Provided information Start Marker

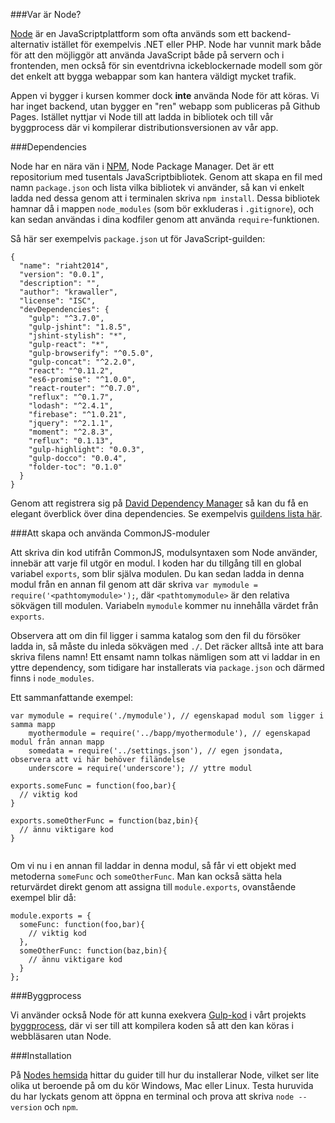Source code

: ###Var är Node?

[Node](http://nodejs.org/) är en JavaScriptplattform som ofta används som ett backend-alternativ istället för exempelvis .NET eller PHP. Node har vunnit mark både för att den möjliggör att använda JavaScript både på servern och i frontenden, men också för sin eventdrivna ickeblockernade modell som gör det enkelt att bygga webappar som kan hantera väldigt mycket trafik.

Appen vi bygger i kursen kommer dock **inte** använda Node för att köras. Vi har inget backend, utan bygger en "ren" webapp som publiceras på Github Pages. Istället nyttjar vi Node till att ladda in bibliotek och till vår byggprocess där vi kompilerar distributionsversionen av vår app.


###Dependencies

Node har en nära vän i [NPM](npmjs.org/), Node Package Manager. Det är ett repositorium med tusentals JavaScriptbibliotek. Genom att skapa en fil med namn `package.json` och lista vilka bibliotek vi använder, så kan vi enkelt ladda ned dessa genom att i terminalen skriva `npm install`. Dessa bibliotek hamnar då i mappen `node_modules` (som bör exkluderas i `.gitignore`), och kan sedan användas i dina kodfiler genom att använda `require`-funktionen.

Så här ser exempelvis `package.json` ut för JavaScript-guilden:

<pre><code>{
  "<span class="hljs-attribute">name</span>": <span class="hljs-value"><span class="hljs-string">"riaht2014"</span></span>,
  "<span class="hljs-attribute">version</span>": <span class="hljs-value"><span class="hljs-string">"0.0.1"</span></span>,
  "<span class="hljs-attribute">description</span>": <span class="hljs-value"><span class="hljs-string">""</span></span>,
  "<span class="hljs-attribute">author</span>": <span class="hljs-value"><span class="hljs-string">"krawaller"</span></span>,
  "<span class="hljs-attribute">license</span>": <span class="hljs-value"><span class="hljs-string">"ISC"</span></span>,
  "<span class="hljs-attribute">devDependencies</span>": <span class="hljs-value">{
    "<span class="hljs-attribute">gulp</span>": <span class="hljs-value"><span class="hljs-string">"^3.7.0"</span></span>,
    "<span class="hljs-attribute">gulp-jshint</span>": <span class="hljs-value"><span class="hljs-string">"1.8.5"</span></span>,
    "<span class="hljs-attribute">jshint-stylish</span>": <span class="hljs-value"><span class="hljs-string">"*"</span></span>,
    "<span class="hljs-attribute">gulp-react</span>": <span class="hljs-value"><span class="hljs-string">"*"</span></span>,
    "<span class="hljs-attribute">gulp-browserify</span>": <span class="hljs-value"><span class="hljs-string">"^0.5.0"</span></span>,
    "<span class="hljs-attribute">gulp-concat</span>": <span class="hljs-value"><span class="hljs-string">"^2.2.0"</span></span>,
    "<span class="hljs-attribute">react</span>": <span class="hljs-value"><span class="hljs-string">"^0.11.2"</span></span>,
    "<span class="hljs-attribute">es6-promise</span>": <span class="hljs-value"><span class="hljs-string">"^1.0.0"</span></span>,
    "<span class="hljs-attribute">react-router</span>": <span class="hljs-value"><span class="hljs-string">"^0.7.0"</span></span>,
    "<span class="hljs-attribute">reflux</span>": <span class="hljs-value"><span class="hljs-string">"^0.1.7"</span></span>,
    "<span class="hljs-attribute">lodash</span>": <span class="hljs-value"><span class="hljs-string">"^2.4.1"</span></span>,
    "<span class="hljs-attribute">firebase</span>": <span class="hljs-value"><span class="hljs-string">"^1.0.21"</span></span>,
    "<span class="hljs-attribute">jquery</span>": <span class="hljs-value"><span class="hljs-string">"^2.1.1"</span></span>,
    "<span class="hljs-attribute">moment</span>": <span class="hljs-value"><span class="hljs-string">"^2.8.3"</span></span>,
    "<span class="hljs-attribute">reflux</span>": <span class="hljs-value"><span class="hljs-string">"0.1.13"</span></span>,
    "<span class="hljs-attribute">gulp-highlight</span>": <span class="hljs-value"><span class="hljs-string">"0.0.3"</span></span>,
    "<span class="hljs-attribute">gulp-docco</span>": <span class="hljs-value"><span class="hljs-string">"0.0.4"</span></span>,
    "<span class="hljs-attribute">folder-toc</span>": <span class="hljs-value"><span class="hljs-string">"0.1.0"</span>
  </span>}
</span>}</code></pre>

Genom att registrera sig på [David Dependency Manager](https://david-dm.org/) så kan du få en elegant överblick över dina dependencies. Se exempelvis [guildens lista här](https://david-dm.org/krawaller/riaht2014#info=devDependencies).

###Att skapa och använda CommonJS-moduler

Att skriva din kod utifrån CommonJS, modulsyntaxen som Node använder, innebär att varje fil utgör en modul. I koden har du tillgång till en global variabel `exports`, som blir själva modulen. Du kan sedan ladda in denna modul från en annan fil genom att där skriva `var mymodule = require('<pathtomymodule>');`, där `<pathtomymodule>` är den relativa sökvägen till modulen. Variabeln `mymodule` kommer nu innehålla värdet från `exports`.

Observera att om din fil ligger i samma katalog som den fil du försöker ladda in, så måste du inleda sökvägen med `./`. Det räcker alltså inte att bara skriva filens namn! Ett ensamt namn tolkas nämligen som att vi laddar in en yttre dependency, som tidigare har installerats via `package.json` och därmed finns i `node_modules`.

Ett sammanfattande exempel:

<pre><code><span class="hljs-keyword">var</span> mymodule = <span class="hljs-built_in">require</span>(<span class="hljs-string">'./mymodule'</span>), <span class="hljs-comment">// egenskapad modul som ligger i samma mapp</span>
    myothermodule = <span class="hljs-built_in">require</span>(<span class="hljs-string">'../bapp/myothermodule'</span>), <span class="hljs-comment">// egenskapad modul från annan mapp</span>
    somedata = <span class="hljs-built_in">require</span>(<span class="hljs-string">'../settings.json'</span>), <span class="hljs-comment">// egen jsondata, observera att vi här behöver filändelse</span>
    underscore = <span class="hljs-built_in">require</span>(<span class="hljs-string">'underscore'</span>); <span class="hljs-comment">// yttre modul</span>

exports.someFunc = <span class="hljs-function"><span class="hljs-keyword">function</span><span class="hljs-params">(foo,bar)</span>{</span>
  <span class="hljs-comment">// viktig kod</span>
}

exports.someOtherFunc = <span class="hljs-function"><span class="hljs-keyword">function</span><span class="hljs-params">(baz,bin)</span>{</span>
  <span class="hljs-comment">// ännu viktigare kod</span>
}

</code></pre>

Om vi nu i en annan fil laddar in denna modul, så får vi ett objekt med metoderna `someFunc` och `someOtherFunc`. Man kan också sätta hela returvärdet direkt genom att assigna till `module.exports`, ovanstående exempel blir då:

<pre><code>module.exports = {
  someFunc: <span class="hljs-function"><span class="hljs-keyword">function</span><span class="hljs-params">(foo,bar)</span>{</span>
    <span class="hljs-comment">// viktig kod</span>
  },
  someOtherFunc: <span class="hljs-function"><span class="hljs-keyword">function</span><span class="hljs-params">(baz,bin)</span>{</span>
    <span class="hljs-comment">// ännu viktigare kod</span>
  }
};</code></pre>


###Byggprocess

Vi använder också Node för att kunna exekvera [Gulp-kod](../gulp) i vårt projekts [byggprocess](../build), där vi ser till att kompilera koden så att den kan köras i webbläsaren utan Node.


###Installation

På [Nodes hemsida](http://nodejs.org/) hittar du guider till hur du installerar Node, vilket ser lite olika ut beroende på om du kör Windows, Mac eller Linux. Testa huruvida du har lyckats genom att öppna en terminal och prova att skriva `node --version` och `npm`.
</pathtomymodule></pathtomymodule>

Provided information End Marker

- [Task instructions]: Every line of the entries above that contains the word "namn" must be tallied, and the number alone reported.

- [Answer area]: 2